- TASK OBJECTIVE -
Set down exactly the lines in the records below that run from the line with "3: La Función" to the line with "En la teoría", inclusive, and nothing more.

START ENTRIES SUPPLIED

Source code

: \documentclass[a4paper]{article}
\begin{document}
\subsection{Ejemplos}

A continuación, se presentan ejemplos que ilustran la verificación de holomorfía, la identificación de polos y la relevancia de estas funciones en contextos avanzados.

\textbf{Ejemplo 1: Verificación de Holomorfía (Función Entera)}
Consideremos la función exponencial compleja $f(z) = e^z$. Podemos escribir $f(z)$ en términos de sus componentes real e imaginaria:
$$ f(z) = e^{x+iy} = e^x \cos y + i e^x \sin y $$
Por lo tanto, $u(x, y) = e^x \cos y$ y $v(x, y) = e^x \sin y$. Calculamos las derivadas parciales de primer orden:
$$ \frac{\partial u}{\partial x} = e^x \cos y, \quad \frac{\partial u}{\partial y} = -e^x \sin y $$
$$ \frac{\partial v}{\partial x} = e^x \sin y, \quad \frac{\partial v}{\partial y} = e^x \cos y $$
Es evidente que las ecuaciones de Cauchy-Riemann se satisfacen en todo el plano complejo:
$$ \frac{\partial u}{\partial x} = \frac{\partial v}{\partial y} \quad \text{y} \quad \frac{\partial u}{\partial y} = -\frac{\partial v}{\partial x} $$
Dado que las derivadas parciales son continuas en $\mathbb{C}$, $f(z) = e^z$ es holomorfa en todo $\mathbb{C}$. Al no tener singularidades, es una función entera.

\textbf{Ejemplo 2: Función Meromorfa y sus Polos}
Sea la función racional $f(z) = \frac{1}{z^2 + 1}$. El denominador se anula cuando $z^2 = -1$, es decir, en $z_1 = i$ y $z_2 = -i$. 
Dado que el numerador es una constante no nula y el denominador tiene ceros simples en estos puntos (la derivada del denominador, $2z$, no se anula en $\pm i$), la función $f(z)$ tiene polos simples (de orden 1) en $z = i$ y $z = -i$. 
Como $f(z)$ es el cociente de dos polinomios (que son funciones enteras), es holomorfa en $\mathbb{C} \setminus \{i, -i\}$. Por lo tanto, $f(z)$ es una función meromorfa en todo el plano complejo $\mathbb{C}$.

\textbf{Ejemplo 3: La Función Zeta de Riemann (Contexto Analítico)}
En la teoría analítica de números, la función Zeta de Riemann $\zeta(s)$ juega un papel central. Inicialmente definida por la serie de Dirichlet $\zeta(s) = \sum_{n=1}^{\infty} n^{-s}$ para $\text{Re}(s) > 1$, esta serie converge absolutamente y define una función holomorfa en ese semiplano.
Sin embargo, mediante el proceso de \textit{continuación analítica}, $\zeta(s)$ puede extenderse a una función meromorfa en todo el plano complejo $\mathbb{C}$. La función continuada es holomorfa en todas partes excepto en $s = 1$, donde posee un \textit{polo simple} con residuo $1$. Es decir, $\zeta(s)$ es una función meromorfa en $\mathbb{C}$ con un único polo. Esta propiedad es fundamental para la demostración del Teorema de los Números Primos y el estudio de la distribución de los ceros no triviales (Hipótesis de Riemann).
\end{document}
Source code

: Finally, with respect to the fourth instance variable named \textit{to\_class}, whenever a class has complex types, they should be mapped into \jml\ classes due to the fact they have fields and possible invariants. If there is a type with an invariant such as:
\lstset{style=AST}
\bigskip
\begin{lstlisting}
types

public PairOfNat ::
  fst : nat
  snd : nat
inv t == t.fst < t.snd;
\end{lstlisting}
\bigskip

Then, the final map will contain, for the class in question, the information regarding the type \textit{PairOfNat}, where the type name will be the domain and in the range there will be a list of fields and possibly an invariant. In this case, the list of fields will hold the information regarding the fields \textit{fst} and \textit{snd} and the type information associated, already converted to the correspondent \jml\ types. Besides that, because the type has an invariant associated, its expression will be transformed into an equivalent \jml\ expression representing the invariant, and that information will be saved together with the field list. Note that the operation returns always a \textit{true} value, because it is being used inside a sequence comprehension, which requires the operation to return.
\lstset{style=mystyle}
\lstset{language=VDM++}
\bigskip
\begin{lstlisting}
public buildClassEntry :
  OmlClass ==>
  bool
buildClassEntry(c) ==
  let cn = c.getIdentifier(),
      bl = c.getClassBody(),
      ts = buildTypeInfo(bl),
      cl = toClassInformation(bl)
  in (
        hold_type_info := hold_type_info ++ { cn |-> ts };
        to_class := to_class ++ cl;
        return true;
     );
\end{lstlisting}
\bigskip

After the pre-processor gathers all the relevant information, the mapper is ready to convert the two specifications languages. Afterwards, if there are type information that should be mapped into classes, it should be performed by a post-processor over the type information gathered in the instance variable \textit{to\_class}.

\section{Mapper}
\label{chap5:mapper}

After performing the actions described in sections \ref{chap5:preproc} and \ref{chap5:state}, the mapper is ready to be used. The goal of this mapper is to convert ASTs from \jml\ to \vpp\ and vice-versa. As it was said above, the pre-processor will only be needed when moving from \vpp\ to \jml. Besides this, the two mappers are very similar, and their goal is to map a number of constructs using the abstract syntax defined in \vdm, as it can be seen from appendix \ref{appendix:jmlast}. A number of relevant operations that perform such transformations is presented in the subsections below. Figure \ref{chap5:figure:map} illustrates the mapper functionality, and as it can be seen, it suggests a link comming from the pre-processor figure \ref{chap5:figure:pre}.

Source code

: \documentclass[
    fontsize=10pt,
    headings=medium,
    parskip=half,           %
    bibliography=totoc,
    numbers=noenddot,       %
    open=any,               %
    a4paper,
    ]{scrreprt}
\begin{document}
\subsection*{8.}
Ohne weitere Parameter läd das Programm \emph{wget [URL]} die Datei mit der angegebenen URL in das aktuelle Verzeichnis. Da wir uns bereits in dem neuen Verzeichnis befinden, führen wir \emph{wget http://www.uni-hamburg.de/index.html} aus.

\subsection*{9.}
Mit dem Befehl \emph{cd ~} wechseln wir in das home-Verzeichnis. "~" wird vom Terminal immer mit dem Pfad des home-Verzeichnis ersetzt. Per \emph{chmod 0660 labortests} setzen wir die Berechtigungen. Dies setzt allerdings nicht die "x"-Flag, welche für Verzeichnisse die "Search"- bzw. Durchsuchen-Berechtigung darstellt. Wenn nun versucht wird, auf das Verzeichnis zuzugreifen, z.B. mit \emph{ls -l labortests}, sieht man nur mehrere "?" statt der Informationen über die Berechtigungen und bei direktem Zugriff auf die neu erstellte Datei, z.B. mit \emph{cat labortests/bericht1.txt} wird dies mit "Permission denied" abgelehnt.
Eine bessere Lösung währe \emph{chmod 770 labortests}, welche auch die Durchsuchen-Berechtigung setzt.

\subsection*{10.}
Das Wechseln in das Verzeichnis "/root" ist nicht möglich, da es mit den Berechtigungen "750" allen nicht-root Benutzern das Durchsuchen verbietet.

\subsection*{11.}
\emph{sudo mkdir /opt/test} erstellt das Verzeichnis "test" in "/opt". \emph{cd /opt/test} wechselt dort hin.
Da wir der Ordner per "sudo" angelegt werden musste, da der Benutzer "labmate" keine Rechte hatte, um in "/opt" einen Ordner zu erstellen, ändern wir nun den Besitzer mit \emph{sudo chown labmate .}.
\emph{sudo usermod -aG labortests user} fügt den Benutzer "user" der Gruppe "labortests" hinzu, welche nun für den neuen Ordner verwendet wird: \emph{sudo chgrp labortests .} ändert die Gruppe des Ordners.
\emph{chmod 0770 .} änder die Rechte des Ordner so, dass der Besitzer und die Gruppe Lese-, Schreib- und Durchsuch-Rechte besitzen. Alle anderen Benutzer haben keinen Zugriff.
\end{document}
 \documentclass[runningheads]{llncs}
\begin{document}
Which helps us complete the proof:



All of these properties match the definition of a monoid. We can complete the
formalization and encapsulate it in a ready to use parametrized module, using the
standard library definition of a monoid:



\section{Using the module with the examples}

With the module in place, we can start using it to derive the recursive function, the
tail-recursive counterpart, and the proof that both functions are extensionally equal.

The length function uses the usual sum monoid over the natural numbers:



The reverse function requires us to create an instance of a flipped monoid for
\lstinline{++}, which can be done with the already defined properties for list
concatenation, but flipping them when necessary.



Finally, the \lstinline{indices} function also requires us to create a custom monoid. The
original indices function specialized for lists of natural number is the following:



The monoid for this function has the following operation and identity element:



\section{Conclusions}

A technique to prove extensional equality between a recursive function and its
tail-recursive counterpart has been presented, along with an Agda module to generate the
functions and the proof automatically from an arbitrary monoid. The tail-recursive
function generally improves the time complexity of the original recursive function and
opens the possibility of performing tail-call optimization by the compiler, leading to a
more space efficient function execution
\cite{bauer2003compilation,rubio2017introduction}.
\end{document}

END ENTRIES SUPPLIED

- WRITTEN REPLY -
\textbf{Ejemplo 3: La Función Zeta de Riemann (Contexto Analítico)}
En la teoría analítica de números, la función Zeta de Riemann $\zeta(s)$ juega un papel central. Inicialmente definida por la serie de Dirichlet $\zeta(s) = \sum_{n=1}^{\infty} n^{-s}$ para $\text{Re}(s) > 1$, esta serie converge absolutamente y define una función holomorfa en ese semiplano.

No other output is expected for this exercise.